I have never enjoyed waiting for trains after my encounter with a young man on the half-deserted platform of a railway station. It was a cloudy evening and crows were swirling in the sky. The first time I saw him, his cheeks were cupped in his palms. His chin rested on his chest. Perhaps, he was trying to hide his youthful looks. His gaze was fixed at the ants feeding ravenously on bits of sweetened breadcrumbs near his feet.

He looked like one of those rookies in the army who spend a day in transit on the platform of a railway station, waiting for a train to take them to the war zone where they fight and die for the sake of peace, dignity and honour. Who would have thought that a fortuitous encounter with him that evening would change me forever?
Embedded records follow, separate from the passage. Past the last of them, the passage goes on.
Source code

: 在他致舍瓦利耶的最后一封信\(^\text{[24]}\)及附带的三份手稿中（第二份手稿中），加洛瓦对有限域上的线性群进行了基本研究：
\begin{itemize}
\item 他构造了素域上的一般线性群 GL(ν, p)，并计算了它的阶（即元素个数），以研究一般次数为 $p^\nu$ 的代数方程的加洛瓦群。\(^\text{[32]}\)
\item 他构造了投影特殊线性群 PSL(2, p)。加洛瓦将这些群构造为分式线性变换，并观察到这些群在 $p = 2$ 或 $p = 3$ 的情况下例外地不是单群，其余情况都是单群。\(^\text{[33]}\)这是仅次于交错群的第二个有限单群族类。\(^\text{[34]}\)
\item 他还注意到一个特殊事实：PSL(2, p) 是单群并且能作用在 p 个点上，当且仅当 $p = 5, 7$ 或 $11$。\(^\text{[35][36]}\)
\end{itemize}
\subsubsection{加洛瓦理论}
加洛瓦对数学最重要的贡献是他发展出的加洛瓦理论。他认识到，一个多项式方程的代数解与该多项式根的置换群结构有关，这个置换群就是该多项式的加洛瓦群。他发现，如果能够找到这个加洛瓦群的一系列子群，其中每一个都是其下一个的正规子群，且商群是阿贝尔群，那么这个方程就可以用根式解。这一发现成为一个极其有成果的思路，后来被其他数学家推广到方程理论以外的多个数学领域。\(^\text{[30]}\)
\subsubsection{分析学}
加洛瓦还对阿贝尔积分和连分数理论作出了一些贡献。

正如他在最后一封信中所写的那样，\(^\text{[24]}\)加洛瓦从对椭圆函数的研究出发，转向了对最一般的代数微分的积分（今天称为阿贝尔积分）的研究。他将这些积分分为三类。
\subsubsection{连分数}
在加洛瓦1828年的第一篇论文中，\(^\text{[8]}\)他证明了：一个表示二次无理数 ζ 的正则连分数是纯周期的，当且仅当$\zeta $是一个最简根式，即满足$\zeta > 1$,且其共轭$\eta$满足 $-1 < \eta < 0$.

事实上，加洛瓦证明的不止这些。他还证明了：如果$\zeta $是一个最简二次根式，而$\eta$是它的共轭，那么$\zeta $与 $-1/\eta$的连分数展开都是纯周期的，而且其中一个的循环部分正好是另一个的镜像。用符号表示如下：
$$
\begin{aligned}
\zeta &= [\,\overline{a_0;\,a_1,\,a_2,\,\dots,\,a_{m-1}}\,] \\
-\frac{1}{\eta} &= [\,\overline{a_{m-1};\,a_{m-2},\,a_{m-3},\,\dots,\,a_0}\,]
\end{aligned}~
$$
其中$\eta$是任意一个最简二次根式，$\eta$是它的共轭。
I was living as a recluse in a hermitage, which was a two-day bus journey from the town. I had renounced all worldly enticements and was on my way to my hermitage to spend time in seclusion. I had found contentment and lived abstemiously in contemplation, devoting most of my time to teaching young monks at the monastery. I taught them literature produced by the wise masters who had preceded me at the school and were superior to me in rank and order. Years of rigorous training, I thought, had begun to bestow spiritual gains and I had started to experience, what the wise man, my Guru at the hermitage, called “inner bliss”.
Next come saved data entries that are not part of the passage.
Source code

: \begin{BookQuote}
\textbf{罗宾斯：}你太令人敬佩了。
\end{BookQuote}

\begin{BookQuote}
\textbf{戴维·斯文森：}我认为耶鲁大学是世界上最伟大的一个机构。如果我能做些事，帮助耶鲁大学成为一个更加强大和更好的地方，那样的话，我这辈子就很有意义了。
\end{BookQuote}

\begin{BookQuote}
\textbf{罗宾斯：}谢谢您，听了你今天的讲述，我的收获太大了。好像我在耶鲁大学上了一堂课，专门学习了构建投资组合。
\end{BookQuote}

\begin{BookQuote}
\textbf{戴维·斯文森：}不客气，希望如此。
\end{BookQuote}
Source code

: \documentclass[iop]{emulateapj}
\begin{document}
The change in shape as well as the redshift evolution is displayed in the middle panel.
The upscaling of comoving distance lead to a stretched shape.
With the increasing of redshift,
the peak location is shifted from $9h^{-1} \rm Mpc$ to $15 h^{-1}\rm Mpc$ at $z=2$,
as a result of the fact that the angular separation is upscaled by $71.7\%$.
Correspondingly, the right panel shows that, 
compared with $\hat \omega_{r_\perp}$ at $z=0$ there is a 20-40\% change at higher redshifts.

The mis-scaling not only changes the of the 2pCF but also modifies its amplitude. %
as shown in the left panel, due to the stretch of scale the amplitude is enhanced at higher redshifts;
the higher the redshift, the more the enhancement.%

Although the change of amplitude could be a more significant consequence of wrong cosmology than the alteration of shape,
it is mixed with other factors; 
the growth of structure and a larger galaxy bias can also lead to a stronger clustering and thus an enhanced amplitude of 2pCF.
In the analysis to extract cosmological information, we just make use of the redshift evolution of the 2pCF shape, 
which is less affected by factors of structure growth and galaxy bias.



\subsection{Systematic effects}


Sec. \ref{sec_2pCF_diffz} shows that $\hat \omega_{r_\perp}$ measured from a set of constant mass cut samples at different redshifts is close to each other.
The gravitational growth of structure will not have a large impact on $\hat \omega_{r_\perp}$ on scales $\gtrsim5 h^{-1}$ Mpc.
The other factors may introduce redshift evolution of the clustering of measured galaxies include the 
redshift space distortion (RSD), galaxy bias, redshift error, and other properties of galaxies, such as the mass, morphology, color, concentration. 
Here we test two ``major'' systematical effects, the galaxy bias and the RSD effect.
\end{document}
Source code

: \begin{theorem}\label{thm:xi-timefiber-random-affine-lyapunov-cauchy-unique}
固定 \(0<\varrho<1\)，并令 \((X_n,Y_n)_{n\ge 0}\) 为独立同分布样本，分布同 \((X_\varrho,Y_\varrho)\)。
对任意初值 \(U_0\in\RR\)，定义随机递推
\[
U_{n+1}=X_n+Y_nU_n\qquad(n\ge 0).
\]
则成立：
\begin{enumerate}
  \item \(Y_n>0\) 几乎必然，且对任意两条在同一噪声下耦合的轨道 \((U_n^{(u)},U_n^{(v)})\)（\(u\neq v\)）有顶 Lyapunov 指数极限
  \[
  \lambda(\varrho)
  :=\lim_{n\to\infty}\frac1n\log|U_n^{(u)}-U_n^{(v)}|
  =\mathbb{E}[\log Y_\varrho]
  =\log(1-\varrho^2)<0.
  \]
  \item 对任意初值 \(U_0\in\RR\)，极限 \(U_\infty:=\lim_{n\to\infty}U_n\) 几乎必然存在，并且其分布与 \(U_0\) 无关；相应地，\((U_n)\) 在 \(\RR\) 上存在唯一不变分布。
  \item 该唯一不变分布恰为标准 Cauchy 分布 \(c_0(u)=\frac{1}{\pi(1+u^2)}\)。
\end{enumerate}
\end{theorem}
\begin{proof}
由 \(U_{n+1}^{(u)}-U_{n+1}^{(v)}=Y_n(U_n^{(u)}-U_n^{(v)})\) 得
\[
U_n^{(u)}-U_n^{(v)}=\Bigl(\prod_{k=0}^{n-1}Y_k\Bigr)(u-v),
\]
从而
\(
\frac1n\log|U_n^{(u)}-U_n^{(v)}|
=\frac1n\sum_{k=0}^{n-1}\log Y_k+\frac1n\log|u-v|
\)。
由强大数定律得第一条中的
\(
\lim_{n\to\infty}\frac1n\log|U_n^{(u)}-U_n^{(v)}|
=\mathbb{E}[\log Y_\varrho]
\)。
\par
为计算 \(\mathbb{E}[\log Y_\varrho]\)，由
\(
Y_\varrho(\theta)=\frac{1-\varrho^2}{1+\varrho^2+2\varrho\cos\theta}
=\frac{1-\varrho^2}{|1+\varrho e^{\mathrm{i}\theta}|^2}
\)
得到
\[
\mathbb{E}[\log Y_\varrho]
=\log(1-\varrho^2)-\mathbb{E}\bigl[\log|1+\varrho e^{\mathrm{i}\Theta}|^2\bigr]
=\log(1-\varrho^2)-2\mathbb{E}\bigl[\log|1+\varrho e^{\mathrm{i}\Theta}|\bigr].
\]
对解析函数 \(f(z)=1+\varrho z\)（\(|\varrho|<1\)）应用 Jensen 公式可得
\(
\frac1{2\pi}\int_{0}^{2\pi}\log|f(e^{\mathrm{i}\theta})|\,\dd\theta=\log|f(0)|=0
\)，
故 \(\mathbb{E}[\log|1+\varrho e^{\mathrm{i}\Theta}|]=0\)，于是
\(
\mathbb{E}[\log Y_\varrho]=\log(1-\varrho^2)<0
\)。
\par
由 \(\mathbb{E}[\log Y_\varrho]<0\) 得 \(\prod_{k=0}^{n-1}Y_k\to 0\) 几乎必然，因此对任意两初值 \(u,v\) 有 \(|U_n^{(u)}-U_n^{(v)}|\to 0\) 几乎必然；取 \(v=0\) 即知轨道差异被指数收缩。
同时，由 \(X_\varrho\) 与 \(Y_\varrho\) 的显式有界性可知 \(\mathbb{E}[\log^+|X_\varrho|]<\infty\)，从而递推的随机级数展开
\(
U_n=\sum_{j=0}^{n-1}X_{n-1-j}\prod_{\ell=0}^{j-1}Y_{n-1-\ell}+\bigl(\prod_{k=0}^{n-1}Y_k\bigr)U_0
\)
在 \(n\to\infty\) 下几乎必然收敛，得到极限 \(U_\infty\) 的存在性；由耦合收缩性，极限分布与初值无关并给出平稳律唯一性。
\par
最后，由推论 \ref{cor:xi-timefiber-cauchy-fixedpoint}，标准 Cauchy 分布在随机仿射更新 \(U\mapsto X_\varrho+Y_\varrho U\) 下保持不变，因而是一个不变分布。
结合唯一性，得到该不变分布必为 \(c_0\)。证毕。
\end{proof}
Mine was a life devoid of any worldly adventure. But I must confess that despite enjoying my time at the hermitage, I never gave up exploring different places to gather and assimilate varied experiences, and to know different people and their lives. Such infrequent travels were not only spiritually rewarding but necessary for a person of my disposition because they helped me experiment with diverse methods of teaching and arrive at conclusions based on lived experiences and not just bookish knowledge. Besides, during these sojourns I met my old friends who, not to my surprise, invariably shared the sordid tales of their crisis-ridden lives with me, thinking that I would offer them unique solutions. In the course of our conversations, they would constantly tease me, saying that I was luckier than all of them and that they secretly wished for themselves a sequestered life, such as the one I was living. Little could I tell them how daunting it had been for me to renounce family and friends very early on in life and to shun everything and stay away from civilisation for months.
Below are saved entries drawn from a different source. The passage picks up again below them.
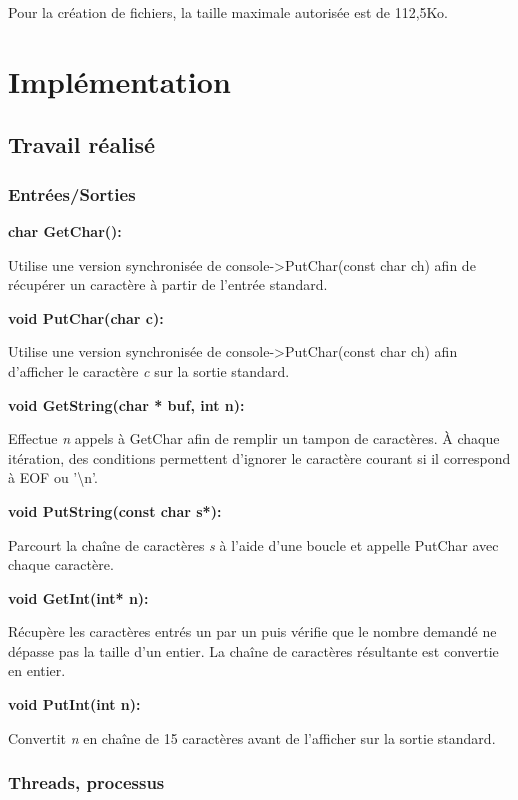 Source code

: \documentclass[12pt]{report}
\begin{document}
\bigskip
Pour la création de fichiers, la taille maximale autorisée est de 112,5Ko.


\chapter{Implémentation}

\section{Travail réalisé}
\bigskip

\subsection{Entrées/Sorties}

\textbf{char GetChar():} 

Utilise une version synchronisée de console->PutChar(const char ch)
afin de récupérer un caractère à partir de l'entrée standard.

\bigskip

\textbf{void PutChar(char c):} 

Utilise une version synchronisée de console->PutChar(const char ch)
afin d'afficher le caractère \textit{c} sur la sortie standard.
\bigskip


\textbf{void GetString(char * buf, int n):} 

Effectue \textit{n} appels à GetChar afin de remplir un tampon de caractères.
À chaque itération, des conditions permettent d'ignorer le caractère courant si
il correspond à EOF ou '\textbackslash n'.

\bigskip

\textbf{void PutString(const char s*):}

Parcourt la chaîne de caractères \textit{s} à l'aide d'une boucle et appelle PutChar avec chaque caractère.
\bigskip	
	

\textbf{void GetInt(int* n):}	
	
Récupère les caractères entrés un par un puis vérifie que le nombre demandé ne dépasse pas la taille d'un entier.
La chaîne de caractères résultante est convertie en entier.
\bigskip

\textbf{void PutInt(int n):}

Convertit \textit{n} en chaîne de 15 caractères avant de l'afficher sur la sortie standard.
\newpage	


\subsection{Threads, processus}
\end{document}
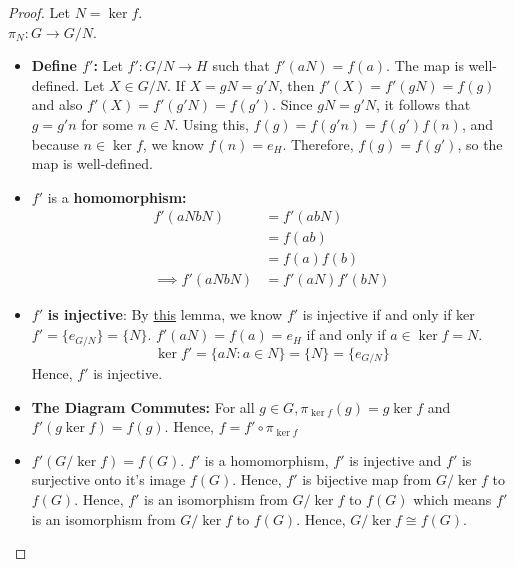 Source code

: \begin{proof}
    Let $N = \ker f$.\\
    $\pi_N: G \rightarrow G/N$.
    \begin{itemize}[label={}]
        \item \textbf{Define $f'$:} Let $f': G/N \rightarrow H$ such that $f'(aN) = f(a).$ The map is well-defined. Let $X \in G/N$. If $X = gN = g'N$, then $f'(X) = f'(gN) = f(g)$ and also $f'(X) = f'(g'N) = f(g')$. Since $gN = g'N$, it follows that $g = g'n$ for some $n \in N$. Using this, $f(g) = f(g'n) = f(g')f(n)$, and because $n \in \ker f$, we know $f(n) = e_H$. Therefore, $f(g) = f(g')$, so the map is well-defined.
        \item $f'$ is a \textbf{homomorphism:}
        \begin{align*}
            f'(aNbN) &= f'(abN)\\
                     &= f(ab)\\
                     &= f(a)f(b)\\
            \implies f'(aNbN) &= f'(aN) f'(bN)
        \end{align*}
        \item $f'$ \textbf{is injective}: By \hyperref[def:injectivehomo]{this} lemma, we know $f'$ is injective if and only if ker $f' = \{e_{G/N}\} = \{N\}.$ $f'(aN) = f(a) = e_H$ if and only if $a \in \ker f = N$.
        $$\ker f' = \{aN: a\in N\} = \{N\} = \{e_{G/N}\} $$
        Hence, $f'$ is injective.
        \item \textbf{The Diagram Commutes:} For all $g \in G, \pi_{\ker f}(g) = g \ker f$ and $f'(g \ker f) = f(g)$. Hence, $f = f' \circ \pi_{\ker f}$
        \item $f'(G/\ker f) = f(G)$. $f'$ is a homomorphism, $f'$ is injective and $f'$ is surjective onto it's image $f(G)$. Hence, $f'$ is bijective map from $G/\ker f$ to $f(G)$. Hence, $f'$ is an isomorphism from $G/\ker f$ to $f(G)$ which means $f'$ is an isomorphism from $G/\ker f$ to $f(G)$.
        Hence, $G/\ker f \cong f(G)$.
    \end{itemize}
\end{proof} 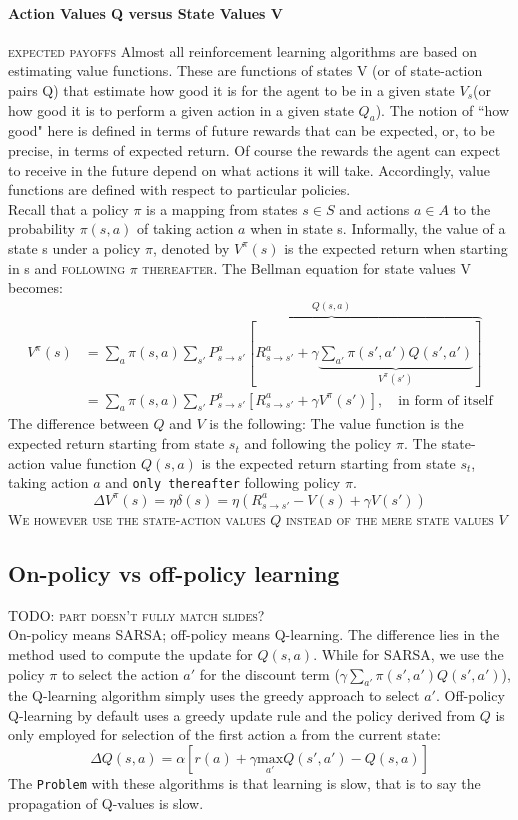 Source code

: \documentclass[11pt]{article}
\begin{document}
\paragraph{Action Values Q versus State Values V}
\textsc{expected payoffs}
Almost all reinforcement learning algorithms are based on estimating value functions. These are functions of states V (or of state-action pairs Q) that estimate how good it is for the agent to be in a given state $V_s$(or
how good it is to perform a given action in a given state $Q_a$). The notion of ``how good" here is defined in terms of future rewards that can be expected, or, to be precise, in terms of expected return. Of course the rewards the agent can expect to receive in the future depend on what actions it will take. Accordingly, value functions are defined with respect to particular policies.\\

Recall that a policy $\pi$ is a mapping from states $s \in S$ and actions $a \in A$ to the probability $\pi(s,a)$ of taking action $a$ when in state s. Informally, the value of a state s under a
policy $\pi$, denoted by $V^\pi(s)$ is the expected return when starting in s and \textsc{following $\pi$ thereafter}. %
The Bellman equation for state values V becomes:
\begin{align*}
	V^{\pi}(s)&=\sum_a \pi(s,a) \overbrace{\sum_{s'} P^a_{s \rightarrow s'} [R^a_{s \rightarrow s'} + \gamma \underbrace{\sum_{a'}\pi(s',a')Q(s',a')}_{V^\pi(s')}]}^{Q(s,a)}\\
	&=\sum_a \pi(s,a) \sum_{s'} P_{s \rightarrow s'}^a[R_{s \rightarrow s'}^a + \gamma V^{\pi}(s')],\quad\text{in form of itself}
\end{align*}
The difference between $Q$ and $V$ is the following: The value function is the expected return starting from state $s_t$ and following the policy $\pi$. The state-action value function $Q(s,a)$ is the expected return starting from state $s_t$, taking action $a$ and \texttt{only thereafter} following policy $\pi$.
\[
	\Delta V^\pi(s)=\eta \delta(s)=\eta(R_{s \rightarrow s'}^a - V(s)+\gamma V(s'))
\]
\textsc{We however use the state-action values $Q$ instead of the mere state values $V$}

\subsection{On-policy vs off-policy learning}
\textsc{TODO: part doesn't fully match slides?}\\
On-policy means SARSA; off-policy means Q-learning. The difference lies in the method used to compute the update for $Q(s,a)$. While for SARSA, we use the policy $\pi$ to select the action $a'$ for the discount term ($\gamma \sum_{a'} \pi(s',a')Q(s',a')$), the Q-learning algorithm simply uses the greedy approach to select $a'$. Off-policy Q-learning by default uses a greedy update rule and the policy derived from $Q$ is only employed for selection of the first action a from the current state:
\[
\Delta Q(s,a)=\alpha\left[r(a)+\gamma\underset{a'}{\text{max}} Q(s',a')-Q(s,a)\right]
\]
The \texttt{Problem} with these algorithms is that learning is slow, that is to say the propagation of Q-values is slow.
\end{document}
My friends would confide that, at times, they wished to run away from the humdrum of daily existence, their jobs, wives and children. I knew that their wishes were transitory, their desires fleeting, their ailments momentary. The lure of money and worldly enticements would bring them back to their realities. When I told them that I was as ordinary as they were, they thought I was being sarcastic. They accused me of vanity. “You are living a bachelor’s life. You can still have fun,” they taunted me. I knew they were struggling to come to terms with the fact that they weren’t young any longer and that it wasn’t possible for them to be adventurous and perform rakish acts. “Middle age is not as bad as people say it is,” I would always say to comfort them. Not convinced by my explanations, they blamed me for not being able to understand their problems. My teachings had no effect on them. I realised that I was no longer one of them. They branded me an outsider, an escapist.

Late that evening, when I walked into the railway station to board the train, I felt an uneasy desire to end my fast and silence.

The war-town was a night’s journey by train, and from that town I was to catch a bus to the village from where my hermitage was half-a-day’s pony ride. The hermitage sat atop a barren mountain overlooking vast terraces of uncultivated farmland.